Each year beginning in late summer, hopeful foragers travel deep into the mountains for the chance of finding a hidden trove of huckleberry bushes growing along the slopes. In the berry hunting world, sourcing huckleberry is akin to finding treasure.

Because huckleberry thrives in infertile, acidic soils well above sea level, it can only be found in the wilderness. Efforts to domesticate huckleberry have proved elusive – it may take several years for the plants to bear fruit, and when they do, they don’t have quite the same taste as their wild brethren.
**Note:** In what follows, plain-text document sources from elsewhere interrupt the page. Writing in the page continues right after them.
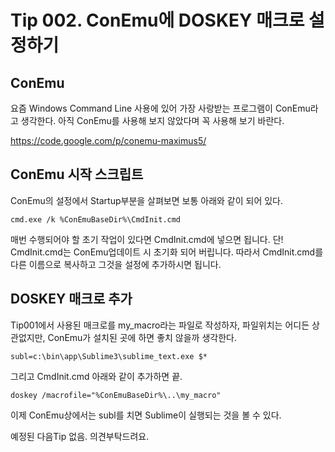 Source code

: # Tip 002. ConEmu에 DOSKEY 매크로 설정하기

## ConEmu

요즘 Windows Command Line 사용에 있어 가장 사랑받는 프로그램이 ConEmu라고 생각한다. 아직 ConEmu를 사용해 보지 않았다며 꼭 사용해 보기 바란다.

https://code.google.com/p/conemu-maximus5/

## ConEmu 시작 스크립트

ConEmu의 설정에서 Startup부분을 살펴보면 보통 아래와 같이 되어 있다.

```batch
cmd.exe /k %ConEmuBaseDir%\CmdInit.cmd
```

매번 수행되어야 할 초기 작업이 있다면 CmdInit.cmd에 넣으면 됩니다. 단! CmdInit.cmd는 ConEmu업데이트 시 초기화 되어 버립니다. 따라서 CmdInit.cmd를 다른 이름으로 복사하고 그것을 설정에 추가하시면 됩니다.
 

## DOSKEY 매크로 추가

Tip001에서 사용된 매크로를 my_macro라는 파일로 작성하자, 파일위치는 어디든 상관없지만, ConEmu가 설치된 곳에 하면 좋치 않을까 생각한다.

```batch
subl=c:\bin\app\Sublime3\sublime_text.exe $*
```

그리고 CmdInit.cmd 아래와 같이 추가하면 끝.

```batch
doskey /macrofile="%ConEmuBaseDir%\..\my_macro"
```

이제 ConEmu상에서는 subl를 치면 Sublime이 실행되는 것을 볼 수 있다.

예정된 다음Tip 없음. 의견부탁드려요. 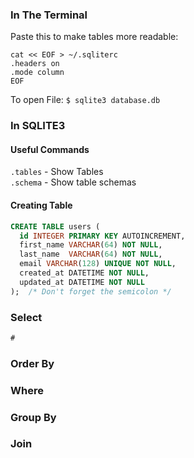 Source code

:### In The Terminal 
Paste this to make tables more readable:  
```
cat << EOF > ~/.sqliterc
.headers on
.mode column
EOF
```
To open File: 
`$ sqlite3 database.db` 
### In SQLITE3 

#### Useful Commands
`.tables` - Show Tables  
`.schema` - Show table schemas  

#### Creating Table 
```sql
CREATE TABLE users (
  id INTEGER PRIMARY KEY AUTOINCREMENT,
  first_name VARCHAR(64) NOT NULL,
  last_name  VARCHAR(64) NOT NULL,
  email VARCHAR(128) UNIQUE NOT NULL,
  created_at DATETIME NOT NULL,
  updated_at DATETIME NOT NULL
);  /* Don't forget the semicolon */
```

### Select
```sql
#
```
### Order By
### Where
### Group By
### Join
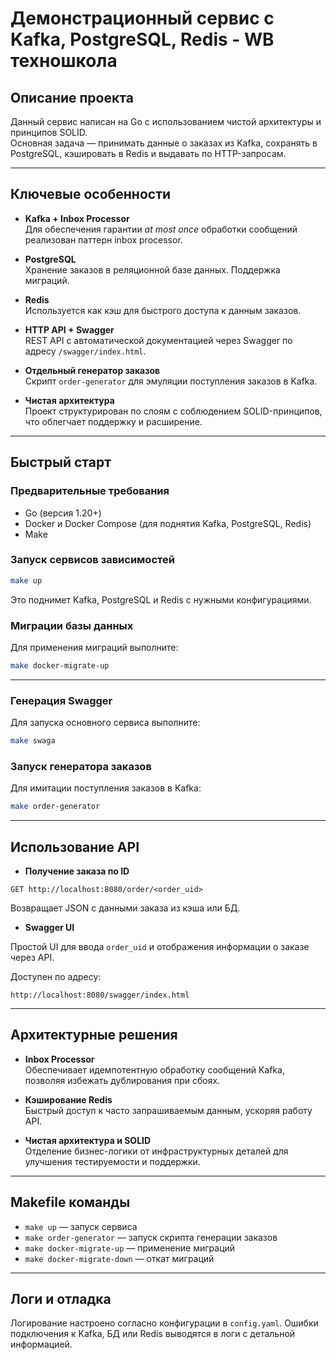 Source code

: # Демонстрационный сервис с Kafka, PostgreSQL, Redis -  WB техношкола

## Описание проекта

Данный сервис написан на Go с использованием чистой архитектуры и принципов SOLID.  
Основная задача — принимать данные о заказах из Kafka, сохранять в PostgreSQL, кэшировать в Redis и выдавать по HTTP-запросам.

---

## Ключевые особенности

- **Kafka + Inbox Processor**  
  Для обеспечения гарантии *at most once* обработки сообщений реализован паттерн inbox processor.

- **PostgreSQL**  
  Хранение заказов в реляционной базе данных. Поддержка миграций.

- **Redis**  
  Используется как кэш для быстрого доступа к данным заказов.

- **HTTP API + Swagger**  
  REST API с автоматической документацией через Swagger по адресу `/swagger/index.html`.

- **Отдельный генератор заказов**  
  Скрипт `order-generator` для эмуляции поступления заказов в Kafka.

- **Чистая архитектура**  
  Проект структурирован по слоям с соблюдением SOLID-принципов, что облегчает поддержку и расширение.

---

## Быстрый старт

### Предварительные требования

- Go (версия 1.20+)
- Docker и Docker Compose (для поднятия Kafka, PostgreSQL, Redis)
- Make

### Запуск сервисов зависимостей

```bash
make up
```

Это поднимет Kafka, PostgreSQL и Redis с нужными конфигурациями.

### Миграции базы данных

Для применения миграций выполните:

```bash
make docker-migrate-up
```

---

### Генерация Swagger

Для запуска основного сервиса выполните:

```bash
make swaga
```

### Запуск генератора заказов

Для имитации поступления заказов в Kafka:

```bash
make order-generator
```

---

## Использование API

- **Получение заказа по ID**

```
GET http://localhost:8080/order/<order_uid>
```

Возвращает JSON с данными заказа из кэша или БД.

- **Swagger UI**

Простой UI для ввода `order_uid` и отображения информации о заказе через API.

Доступен по адресу:

```
http://localhost:8080/swagger/index.html
```

---

## Архитектурные решения

- **Inbox Processor**  
  Обеспечивает идемпотентную обработку сообщений Kafka, позволяя избежать дублирования при сбоях.

- **Кэширование Redis**  
  Быстрый доступ к часто запрашиваемым данным, ускоряя работу API.

- **Чистая архитектура и SOLID**  
  Отделение бизнес-логики от инфраструктурных деталей для улучшения тестируемости и поддержки.

---

## Makefile команды

- `make up` — запуск сервиса  
- `make order-generator` — запуск скрипта генерации заказов  
- `make docker-migrate-up` — применение миграций  
- `make docker-migrate-down` — откат миграций

---

## Логи и отладка

Логирование настроено согласно конфигурации в `config.yaml`. Ошибки подключения к Kafka, БД или Redis выводятся в логи с детальной информацией.

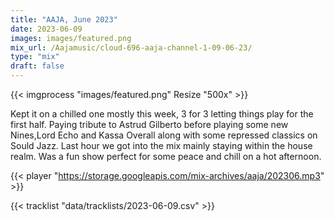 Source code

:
 ```yaml
---
title: "AAJA, June 2023"
date: 2023-06-09
images: images/featured.png
mix_url: /Aajamusic/cloud-696-aaja-channel-1-09-06-23/
type: "mix"
draft: false
---
```


{{< imgprocess "images/featured.png" Resize "500x" >}}

Kept it on a chilled one mostly this week, 3 for 3 letting things play for the first half. Paying tribute to Astrud Gilberto before playing some new Nines,Lord Echo and Kassa Overall along with 
some repressed classics on Sould Jazz. Last hour we got into the mix mainly staying within the house realm. Was a fun show perfect for some peace and chill on a hot afternoon.

{{< player "https://storage.googleapis.com/mix-archives/aaja/202306.mp3" >}}
 
{{< tracklist "data/tracklists/2023-06-09.csv" >}}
Huckleberry’s resistance to home and commercial cultivation makes the pursuit of this fruit an adventure unto itself. If you’re on the hunt for elderberries, blackberries, or other edible wild plants this season, be sure to keep an eye out for the rare and delectable huckleberry.
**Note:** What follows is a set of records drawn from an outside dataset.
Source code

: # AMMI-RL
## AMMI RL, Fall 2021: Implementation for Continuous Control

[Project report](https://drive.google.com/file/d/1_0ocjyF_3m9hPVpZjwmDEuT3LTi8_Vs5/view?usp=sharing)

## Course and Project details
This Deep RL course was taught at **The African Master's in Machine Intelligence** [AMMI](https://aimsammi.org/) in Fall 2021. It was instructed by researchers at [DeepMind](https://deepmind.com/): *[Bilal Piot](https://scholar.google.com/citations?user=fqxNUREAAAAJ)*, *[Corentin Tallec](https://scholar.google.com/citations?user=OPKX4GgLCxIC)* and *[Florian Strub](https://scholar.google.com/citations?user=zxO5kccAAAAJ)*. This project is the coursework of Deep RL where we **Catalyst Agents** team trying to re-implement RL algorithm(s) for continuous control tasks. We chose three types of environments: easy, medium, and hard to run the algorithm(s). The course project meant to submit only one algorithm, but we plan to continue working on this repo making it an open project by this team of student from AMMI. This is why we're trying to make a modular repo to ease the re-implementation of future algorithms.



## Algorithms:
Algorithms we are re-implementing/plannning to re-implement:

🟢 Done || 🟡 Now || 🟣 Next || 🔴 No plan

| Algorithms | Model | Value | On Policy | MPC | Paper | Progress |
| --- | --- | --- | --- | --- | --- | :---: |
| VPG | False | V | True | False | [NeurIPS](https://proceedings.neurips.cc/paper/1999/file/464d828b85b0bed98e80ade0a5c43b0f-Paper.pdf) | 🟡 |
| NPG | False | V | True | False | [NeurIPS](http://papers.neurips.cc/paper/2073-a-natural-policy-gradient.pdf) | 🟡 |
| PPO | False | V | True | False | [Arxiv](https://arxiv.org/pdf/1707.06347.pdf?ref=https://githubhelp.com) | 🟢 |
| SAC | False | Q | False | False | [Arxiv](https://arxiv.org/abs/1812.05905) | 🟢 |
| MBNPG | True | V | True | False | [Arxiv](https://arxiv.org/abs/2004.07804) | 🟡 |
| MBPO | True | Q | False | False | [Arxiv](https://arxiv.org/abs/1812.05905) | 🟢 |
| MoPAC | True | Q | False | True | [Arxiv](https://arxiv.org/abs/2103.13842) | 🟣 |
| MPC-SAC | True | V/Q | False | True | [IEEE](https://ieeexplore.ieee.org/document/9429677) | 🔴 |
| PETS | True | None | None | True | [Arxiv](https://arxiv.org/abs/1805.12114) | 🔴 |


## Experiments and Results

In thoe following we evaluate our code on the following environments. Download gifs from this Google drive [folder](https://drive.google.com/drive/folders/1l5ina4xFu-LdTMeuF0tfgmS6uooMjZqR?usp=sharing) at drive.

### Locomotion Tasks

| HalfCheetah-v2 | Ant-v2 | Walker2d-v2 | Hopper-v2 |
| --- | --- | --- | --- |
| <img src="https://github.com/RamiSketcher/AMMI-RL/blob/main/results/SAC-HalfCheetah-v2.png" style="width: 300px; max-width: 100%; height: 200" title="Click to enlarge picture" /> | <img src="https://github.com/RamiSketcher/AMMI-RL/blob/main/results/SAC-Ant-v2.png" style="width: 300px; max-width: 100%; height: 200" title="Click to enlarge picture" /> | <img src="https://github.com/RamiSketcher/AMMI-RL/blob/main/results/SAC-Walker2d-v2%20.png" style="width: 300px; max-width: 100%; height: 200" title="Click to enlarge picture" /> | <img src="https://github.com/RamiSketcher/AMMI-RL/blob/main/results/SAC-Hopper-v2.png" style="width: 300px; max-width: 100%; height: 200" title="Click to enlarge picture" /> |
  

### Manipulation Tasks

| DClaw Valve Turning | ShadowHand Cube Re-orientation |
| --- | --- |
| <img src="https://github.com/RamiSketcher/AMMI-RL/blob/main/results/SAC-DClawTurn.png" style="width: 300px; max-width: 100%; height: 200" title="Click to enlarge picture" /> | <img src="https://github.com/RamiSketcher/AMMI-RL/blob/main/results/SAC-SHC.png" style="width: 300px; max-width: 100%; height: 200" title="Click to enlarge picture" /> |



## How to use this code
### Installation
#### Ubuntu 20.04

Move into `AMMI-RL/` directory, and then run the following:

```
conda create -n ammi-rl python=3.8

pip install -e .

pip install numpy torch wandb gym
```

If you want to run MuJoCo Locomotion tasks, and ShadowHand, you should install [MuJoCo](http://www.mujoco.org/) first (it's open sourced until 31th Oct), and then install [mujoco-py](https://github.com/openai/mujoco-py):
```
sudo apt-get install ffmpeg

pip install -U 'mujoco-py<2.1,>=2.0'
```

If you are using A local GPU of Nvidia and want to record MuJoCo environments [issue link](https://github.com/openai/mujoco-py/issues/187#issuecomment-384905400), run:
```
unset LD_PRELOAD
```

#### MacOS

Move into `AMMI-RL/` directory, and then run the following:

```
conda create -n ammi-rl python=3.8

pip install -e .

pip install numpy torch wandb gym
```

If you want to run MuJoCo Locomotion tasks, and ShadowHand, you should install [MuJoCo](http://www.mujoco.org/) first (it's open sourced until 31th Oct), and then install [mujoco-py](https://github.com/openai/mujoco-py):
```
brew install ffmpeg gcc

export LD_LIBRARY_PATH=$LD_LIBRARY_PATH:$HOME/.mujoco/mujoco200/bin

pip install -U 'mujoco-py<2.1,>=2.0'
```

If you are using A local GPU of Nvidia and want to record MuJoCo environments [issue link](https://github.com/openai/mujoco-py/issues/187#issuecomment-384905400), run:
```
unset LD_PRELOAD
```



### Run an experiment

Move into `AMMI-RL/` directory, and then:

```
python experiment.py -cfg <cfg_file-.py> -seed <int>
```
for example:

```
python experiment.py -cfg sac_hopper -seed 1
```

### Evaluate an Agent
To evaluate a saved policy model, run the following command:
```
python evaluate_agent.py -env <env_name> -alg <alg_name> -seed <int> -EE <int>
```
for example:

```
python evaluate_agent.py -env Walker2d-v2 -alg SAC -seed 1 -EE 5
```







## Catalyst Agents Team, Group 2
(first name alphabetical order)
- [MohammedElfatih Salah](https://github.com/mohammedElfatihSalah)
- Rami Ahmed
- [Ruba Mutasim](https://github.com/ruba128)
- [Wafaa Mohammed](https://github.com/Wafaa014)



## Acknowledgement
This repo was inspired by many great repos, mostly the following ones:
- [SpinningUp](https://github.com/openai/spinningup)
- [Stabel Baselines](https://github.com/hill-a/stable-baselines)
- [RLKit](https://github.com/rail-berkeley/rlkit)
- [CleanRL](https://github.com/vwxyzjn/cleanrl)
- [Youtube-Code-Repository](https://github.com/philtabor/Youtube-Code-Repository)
How To Identify Huckleberry

Closely related to blueberries and cranberries, huckleberry – also known as bilberry, whortleberry, or hurtleberry – is found throughout North America in sub-alpine regions along the eastern and western coasts.

Similar in appearance to blueberry bushes, huckleberry plants have a shrub-like habit that usually grow to a height of 2 to 3 feet in full sun but can extend to 10 feet or more in shaded areas. The glossy green leaves are simple and oblong, measuring 1 to 1 ½ inches in length. In early spring, huckleberry bushes bear tiny red, white, pink, or green flowers that typically grow in clusters. Depending on the species, huckleberry fruits may be red, blue, purple, or black in color, measuring a ½ inch across, with each berry containing 10 small seeds.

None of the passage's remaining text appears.